What you have to do: Restate the entries below exactly, and keep all images out of the answer.

(Plain-text document sources)
──────────

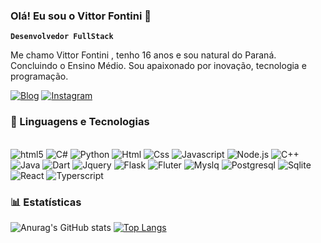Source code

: ### Olá! Eu sou o Vittor Fontini 👋

**`Desenvolvedor FullStack`**

Me chamo Vittor Fontini , tenho 16 anos e sou natural do Paraná. Concluindo o Ensino Médio. Sou apaixonado por inovação, tecnologia e programação.


[![Blog](https://img.shields.io/badge/Blogger-FF5722?style=for-the-badge&logo=blogger&logoColor=white)](https://devfontini.blogspot.com/)
[![Instagram](https://img.shields.io/badge/Instagram-E4405F?style=for-the-badge&logo=instagram&logoColor=white)](https://www.instagram.com/devfontini/)


### 🤖 Linguagens e Tecnologias

<dive style="display: inline_block"><br/>
<img aling="center" alt="html5" src="https://img.shields.io/badge/HTML5-E34F26?style=for-the-badge&logo=html5&logoColor=white" />
<img aling="center" alt="C#" src="https://img.shields.io/badge/C%23-239120?style=for-the-badge&logo=c-sharp&logoColor=white" />
<img aling="center" alt="Python" src="https://img.shields.io/badge/Python-3776AB?style=for-the-badge&logo=python&logoColor=white" />
<img aling="center" alt="Html" src="https://img.shields.io/badge/HTML-239120?style=for-the-badge&logo=html5&logoColor=white" />
<img aling="center" alt="Css" src="https://img.shields.io/badge/CSS-239120?&style=for-the-badge&logo=css3&logoColor=white" />
<img aling="center" alt="Javascript" src="https://img.shields.io/badge/JavaScript-F7DF1E?style=for-the-badge&logo=javascript&logoColor=black" />
<img aling="center" alt="Node.js" src="https://img.shields.io/badge/Node.js-43853D?style=for-the-badge&logo=node.js&logoColor=white" />
<img aling="center" alt="C++" src="https://img.shields.io/badge/C%2B%2B-00599C?style=for-the-badge&logo=c%2B%2B&logoColor=white" />
<img aling="center" alt="Java" src="https://img.shields.io/badge/Java-ED8B00?style=for-the-badge&logo=openjdk&logoColor=white" />
<img aling="center" alt="Dart" src="https://img.shields.io/badge/Dart-0175C2?style=for-the-badge&logo=dart&logoColor=white" />
<img aling="center" alt="Jquery" src="https://img.shields.io/badge/jQuery-0769AD?style=for-the-badge&logo=jquery&logoColor=white" />
<img aling="center" alt="Flask" src="https://img.shields.io/badge/Flask-000000?style=for-the-badge&logo=flask&logoColor=white" />
<img aling="center" alt="Fluter" src="https://img.shields.io/badge/Flutter-02569B?style=for-the-badge&logo=flutter&logoColor=white" />
<img aling="center" alt="Myslq" src="https://img.shields.io/badge/MySQL-00000F?style=for-the-badge&logo=mysql&logoColor=white" />
<img aling="center" alt="Postgresql" src="https://img.shields.io/badge/PostgreSQL-316192?style=for-the-badge&logo=postgresql&logoColor=white" />
<img aling="center" alt="Sqlite" src="https://img.shields.io/badge/SQLite-07405E?style=for-the-badge&logo=sqlite&logoColor=white" />
<img aling="center" alt="React" src="https://img.shields.io/badge/React-20232A?style=for-the-badge&logo=react&logoColor=61DAFB" />
<img aling="center" alt="Typerscript" src="https://img.shields.io/badge/TypeScript-007ACC?style=for-the-badge&logo=typescript&logoColor=white" />
<dive><br/>

### 📊 Estatísticas

![Anurag's GitHub stats](https://github-readme-stats.vercel.app/api?username=devfontini&show_icons=true&theme=radical)
[![Top Langs](https://github-readme-stats.vercel.app/api/top-langs/?username=devfontini)](https://github.com/anuraghazra/github-readme-stats)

──────────

Result:
Source code

: ### Olá! Eu sou o Vittor Fontini 👋

**`Desenvolvedor FullStack`**

Me chamo Vittor Fontini , tenho 16 anos e sou natural do Paraná. Concluindo o Ensino Médio. Sou apaixonado por inovação, tecnologia e programação.


[![Blog](https://img.shields.io/badge/Blogger-FF5722?style=for-the-badge&logo=blogger&logoColor=white)](https://devfontini.blogspot.com/)
[![Instagram](https://img.shields.io/badge/Instagram-E4405F?style=for-the-badge&logo=instagram&logoColor=white)](https://www.instagram.com/devfontini/)


### 🤖 Linguagens e Tecnologias

<dive style="display: inline_block"><br/>
<img aling="center" alt="html5" src="https://img.shields.io/badge/HTML5-E34F26?style=for-the-badge&logo=html5&logoColor=white" />
<img aling="center" alt="C#" src="https://img.shields.io/badge/C%23-239120?style=for-the-badge&logo=c-sharp&logoColor=white" />
<img aling="center" alt="Python" src="https://img.shields.io/badge/Python-3776AB?style=for-the-badge&logo=python&logoColor=white" />
<img aling="center" alt="Html" src="https://img.shields.io/badge/HTML-239120?style=for-the-badge&logo=html5&logoColor=white" />
<img aling="center" alt="Css" src="https://img.shields.io/badge/CSS-239120?&style=for-the-badge&logo=css3&logoColor=white" />
<img aling="center" alt="Javascript" src="https://img.shields.io/badge/JavaScript-F7DF1E?style=for-the-badge&logo=javascript&logoColor=black" />
<img aling="center" alt="Node.js" src="https://img.shields.io/badge/Node.js-43853D?style=for-the-badge&logo=node.js&logoColor=white" />
<img aling="center" alt="C++" src="https://img.shields.io/badge/C%2B%2B-00599C?style=for-the-badge&logo=c%2B%2B&logoColor=white" />
<img aling="center" alt="Java" src="https://img.shields.io/badge/Java-ED8B00?style=for-the-badge&logo=openjdk&logoColor=white" />
<img aling="center" alt="Dart" src="https://img.shields.io/badge/Dart-0175C2?style=for-the-badge&logo=dart&logoColor=white" />
<img aling="center" alt="Jquery" src="https://img.shields.io/badge/jQuery-0769AD?style=for-the-badge&logo=jquery&logoColor=white" />
<img aling="center" alt="Flask" src="https://img.shields.io/badge/Flask-000000?style=for-the-badge&logo=flask&logoColor=white" />
<img aling="center" alt="Fluter" src="https://img.shields.io/badge/Flutter-02569B?style=for-the-badge&logo=flutter&logoColor=white" />
<img aling="center" alt="Myslq" src="https://img.shields.io/badge/MySQL-00000F?style=for-the-badge&logo=mysql&logoColor=white" />
<img aling="center" alt="Postgresql" src="https://img.shields.io/badge/PostgreSQL-316192?style=for-the-badge&logo=postgresql&logoColor=white" />
<img aling="center" alt="Sqlite" src="https://img.shields.io/badge/SQLite-07405E?style=for-the-badge&logo=sqlite&logoColor=white" />
<img aling="center" alt="React" src="https://img.shields.io/badge/React-20232A?style=for-the-badge&logo=react&logoColor=61DAFB" />
<img aling="center" alt="Typerscript" src="https://img.shields.io/badge/TypeScript-007ACC?style=for-the-badge&logo=typescript&logoColor=white" />
<dive><br/>

### 📊 Estatísticas

![Anurag's GitHub stats](https://github-readme-stats.vercel.app/api?username=devfontini&show_icons=true&theme=radical)
[![Top Langs](https://github-readme-stats.vercel.app/api/top-langs/?username=devfontini)](https://github.com/anuraghazra/github-readme-stats)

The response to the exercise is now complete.